I always wanted a hope chest, but there never was money or space for one in my youth, and certainly I was not blessed with domestic talents that would fill a trousseau. Besides, there was no dowry. But the traditionalist in me dreamed of what it would be like when I left home and established a place of my own. In my hope chest would be handmade quilts, and embroidered pillowcases. A set of copper bottomed pots and pans, and some nice bone china. Some books, and empty journals, and a fine tipped fountain pen. Maybe a little money tucked into a sock, and a few little non-functional treasures from my childhood, for sentimental reasons. But alas, I never did have one.
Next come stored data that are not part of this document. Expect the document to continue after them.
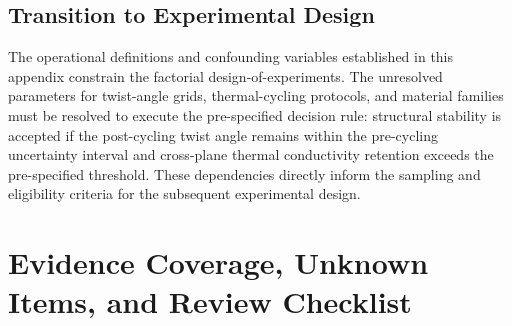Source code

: \documentclass[conference]{IEEEtran}
\begin{document}
\subsection{Transition to Experimental Design}
The operational definitions and confounding variables established in this appendix constrain the factorial design-of-experiments. The unresolved parameters for twist-angle grids, thermal-cycling protocols, and material families must be resolved to execute the pre-specified decision rule: structural stability is accepted if the post-cycling twist angle remains within the pre-cycling uncertainty interval and cross-plane thermal conductivity retention exceeds the pre-specified threshold. These dependencies directly inform the sampling and eligibility criteria for the subsequent experimental design.

\section{Evidence Coverage, Unknown Items, and Review Checklist}
\end{document}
So now, even though I am a legitimate senior citizen according to Ross discount stores (they will give me 5% off on Senior Tuesdays) I have decided to create a Hope Chest for myself.
I am going to leave home, at some point, and when I do I want to be prepared.
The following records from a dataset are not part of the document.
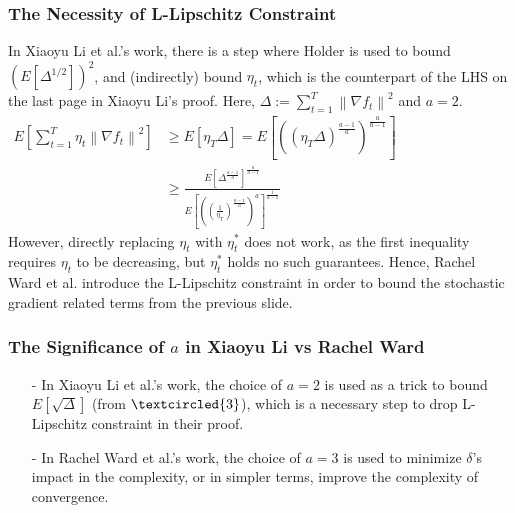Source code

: \documentclass{beamer}
\begin{document}
\begin{frame}
\frametitle{The Necessity of L-Lipschitz Constraint}
    
    In Xiaoyu Li et al.'s work, there is a step where Holder is used to bound $\left(E\left[\Delta^{1 / 2}\right]\right)^{2}$, and (indirectly) bound $\eta_t$, which is the counterpart of the LHS on the last page in Xiaoyu Li's proof. Here, $\Delta:=\sum_{t=1}^T\left\|\nabla f_t\right\|^2$ and $a = 2$.
    $\begin{aligned} E\left[\sum_{t=1}^T \eta_t\left\|\nabla f_t\right\|^2\right] & \geq E\left[\eta_T \Delta\right]=E\left[\left(\left(\eta_T \Delta\right)^{\frac{a-1}{a}}\right)^{\frac{a}{a-1}}\right]\\ & \geq \frac{E\left[\Delta^{\frac{a-1}{a}}\right]^{\frac{a}{a-1}}}{E\left[\left(\left(\frac{1}{\eta_T}\right)^{\frac{a-1}{a}}\right)^{a}\right]^{\frac{1}{a-1}}}\end{aligned}$ \\  
    However, directly replacing $\eta_t$ with $\eta_t^*$ does not work, as the first inequality requires $\eta_t$ to be decreasing, but $\eta_t^*$ holds no such guarantees.
    Hence, Rachel Ward et al. introduce the L-Lipschitz constraint in order to bound the stochastic gradient related terms from the previous slide. 
\end{frame}

\begin{frame}
\frametitle{The Significance of $a$ in Xiaoyu Li vs Rachel Ward}
    
    
    \begin{enumerate}
        \item [- ]In Xiaoyu Li et al.'s work, the choice of $a=2$ is used as a trick to bound $E\left[\sqrt{\Delta}\right]$ (from $\textcircled{3}$), which is a necessary step to drop L-Lipschitz constraint in their proof. 
        \item [- ] In Rachel Ward et al.'s work, the choice of $a=3$ is used to minimize $\delta$'s impact in the complexity, or in simpler terms, improve the complexity of convergence.
    \end{enumerate} 
    
\end{frame}
\end{document}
For this particular season of Lent, wherein I discipline myself to write purposefully every day until Easter, I will be adding “items” to my figurative HOPE CHEST. Thoughts, feelings, concepts, philosophies, nuggets of inspiration and life lessons – these I will place in my life trousseau, hoping that one day my children and their children will know who I am and what matters to me. Little life lessons, so to speak. Tidbits of truth, according to my own conscience.
My biggest fear in doing this, besides the general anxiety of trying to wax poetic every day, is that the people I care about might think the topics I address are well thought-out and the distilled sum of all that matters to me. Therefore, herewith is my disclaimer:
The posts which follow will address topics that matter to me; but they are not all that matter to me. Just a little peek into my brain…and my heart…and my hopes.